* Source data
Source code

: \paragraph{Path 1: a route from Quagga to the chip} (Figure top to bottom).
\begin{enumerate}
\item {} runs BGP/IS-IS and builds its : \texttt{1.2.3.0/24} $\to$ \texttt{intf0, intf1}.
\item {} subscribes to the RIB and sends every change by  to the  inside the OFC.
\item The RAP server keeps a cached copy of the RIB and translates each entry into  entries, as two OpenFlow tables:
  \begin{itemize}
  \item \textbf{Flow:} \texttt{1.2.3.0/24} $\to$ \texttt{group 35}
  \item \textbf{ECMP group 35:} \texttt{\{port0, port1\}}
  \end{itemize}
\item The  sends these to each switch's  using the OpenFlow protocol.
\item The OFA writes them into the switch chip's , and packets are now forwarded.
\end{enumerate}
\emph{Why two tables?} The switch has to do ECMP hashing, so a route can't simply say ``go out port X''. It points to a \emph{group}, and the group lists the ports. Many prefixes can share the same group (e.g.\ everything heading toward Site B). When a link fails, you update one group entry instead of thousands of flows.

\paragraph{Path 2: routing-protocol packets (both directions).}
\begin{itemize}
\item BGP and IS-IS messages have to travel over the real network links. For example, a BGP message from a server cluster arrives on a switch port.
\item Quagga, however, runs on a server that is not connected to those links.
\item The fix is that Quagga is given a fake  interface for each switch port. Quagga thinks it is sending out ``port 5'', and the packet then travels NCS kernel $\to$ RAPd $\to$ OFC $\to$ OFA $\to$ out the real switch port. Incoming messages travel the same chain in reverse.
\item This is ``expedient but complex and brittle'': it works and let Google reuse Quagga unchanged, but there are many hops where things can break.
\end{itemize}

* Exercise objective
Write out all of the records above exactly as they appear.

* Task solution
Source code

: \paragraph{Path 1: a route from Quagga to the chip} (Figure top to bottom).
\begin{enumerate}
\item {} runs BGP/IS-IS and builds its : \texttt{1.2.3.0/24} $\to$ \texttt{intf0, intf1}.
\item {} subscribes to the RIB and sends every change by  to the  inside the OFC.
\item The RAP server keeps a cached copy of the RIB and translates each entry into  entries, as two OpenFlow tables:
  \begin{itemize}
  \item \textbf{Flow:} \texttt{1.2.3.0/24} $\to$ \texttt{group 35}
  \item \textbf{ECMP group 35:} \texttt{\{port0, port1\}}
  \end{itemize}
\item The  sends these to each switch's  using the OpenFlow protocol.
\item The OFA writes them into the switch chip's , and packets are now forwarded.
\end{enumerate}
\emph{Why two tables?} The switch has to do ECMP hashing, so a route can't simply say ``go out port X''. It points to a \emph{group}, and the group lists the ports. Many prefixes can share the same group (e.g.\ everything heading toward Site B). When a link fails, you update one group entry instead of thousands of flows.

\paragraph{Path 2: routing-protocol packets (both directions).}
\begin{itemize}
\item BGP and IS-IS messages have to travel over the real network links. For example, a BGP message from a server cluster arrives on a switch port.
\item Quagga, however, runs on a server that is not connected to those links.
\item The fix is that Quagga is given a fake  interface for each switch port. Quagga thinks it is sending out ``port 5'', and the packet then travels NCS kernel $\to$ RAPd $\to$ OFC $\to$ OFA $\to$ out the real switch port. Incoming messages travel the same chain in reverse.
\item This is ``expedient but complex and brittle'': it works and let Google reuse Quagga unchanged, but there are many hops where things can break.
\end{itemize}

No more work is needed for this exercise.